Posted May 11, 2017
On May 3, the House of Representatives, by a vote of 309-118, passed and sent to the Senate the Consolidated Appropriations Act for FY 2017. The Senate earlier today passed the bill, by a vote of 79-18, thereby again averting a shut-down of the government. It is expected that President Trump will sign the bill into law prior to the current Continuing Resolution (CR) expires on Friday, May 5. The legislation is a $1.07 trillion spending bill that will keep the government and programs funded through September 30, 2017.
As has been reported in previous broadcast emails (April 22, 2016, October 4, 2016), there were very few differences between the House and Senate Appropriations bills (H.R. 5054 and S. 2956) for the United States Department of Agriculture’s (USDA) Rural Development (RD) housing programs. In March, the Trump Administration had recommended a series of cuts in program funding levels for FY 2017, including a $50 million cut in Rental Assistance. These proposed cuts were not accepted by the Congress.
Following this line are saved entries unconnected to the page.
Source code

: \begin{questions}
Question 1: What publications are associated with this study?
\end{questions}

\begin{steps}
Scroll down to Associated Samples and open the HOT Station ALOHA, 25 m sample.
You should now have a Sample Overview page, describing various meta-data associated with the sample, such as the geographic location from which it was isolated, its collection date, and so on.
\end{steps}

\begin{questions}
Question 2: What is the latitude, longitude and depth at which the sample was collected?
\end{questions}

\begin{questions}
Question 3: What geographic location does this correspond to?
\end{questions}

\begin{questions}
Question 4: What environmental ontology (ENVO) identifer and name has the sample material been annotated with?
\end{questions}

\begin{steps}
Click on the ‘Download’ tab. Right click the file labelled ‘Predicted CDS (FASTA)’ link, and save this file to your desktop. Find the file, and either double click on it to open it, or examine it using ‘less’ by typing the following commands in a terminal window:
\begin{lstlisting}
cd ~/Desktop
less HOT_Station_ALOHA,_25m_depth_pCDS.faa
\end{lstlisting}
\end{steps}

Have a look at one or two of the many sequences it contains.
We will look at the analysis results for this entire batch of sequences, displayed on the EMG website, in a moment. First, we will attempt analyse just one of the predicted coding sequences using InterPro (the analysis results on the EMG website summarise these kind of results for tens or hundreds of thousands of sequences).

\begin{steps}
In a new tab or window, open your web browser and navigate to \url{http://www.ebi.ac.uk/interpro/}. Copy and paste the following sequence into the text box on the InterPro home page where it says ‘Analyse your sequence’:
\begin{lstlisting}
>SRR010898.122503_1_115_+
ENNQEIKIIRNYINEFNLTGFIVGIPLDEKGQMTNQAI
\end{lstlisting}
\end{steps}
The attached charts show the level of funding for both RD’s housing programs and the Department of Housing and Urban Development (HUD). Highlights for RD include: $1.405 billion for the Section 521 Rental Assistance program, an increase of $15 million over the FY 2016 budget. There is report language also requiring that RD report to Congress, within four months of enactment of the legislation, a detailed analysis of the accuracy of the project-based forecasting tool that is now being used by the agency to estimate rental assistance needs.
The Multifamily Preservation Revitalization (MPR) demonstration program will be funded at $41.4 million, of which $19.4 would be available for Section 542 vouchers and $22 million for preservation and revitalization funds for the existing portfolio. The Section 538 Guaranteed Rural Rental Housing program would have a budget authority level of $230 million, an increase of $80 million over the FY 2016 level. The funding level is an acknowledgement by Congress that the Section 538 program is a successful program and has been an important vehicle for financing of both new and preservation of the existing portfolio. The Section 515 program would be funded at $35 million, $8 million above the FY 2016 level. There is statutory demonstration language to support the $1 million pilot program RD announced to encourage non-profits to develop procedures for dealing with the maturing Section 515 mortgages. Congress has included bill language which specifically tells the agency to make changes in its September 16, 2016 Unnumbered Letter – Pilot Program to Promote Non-Profit Participation in Transactions to Retain the Section 515 Portfolio – and work with outside groups so that the pilot program actually works and also maximizes research benefits.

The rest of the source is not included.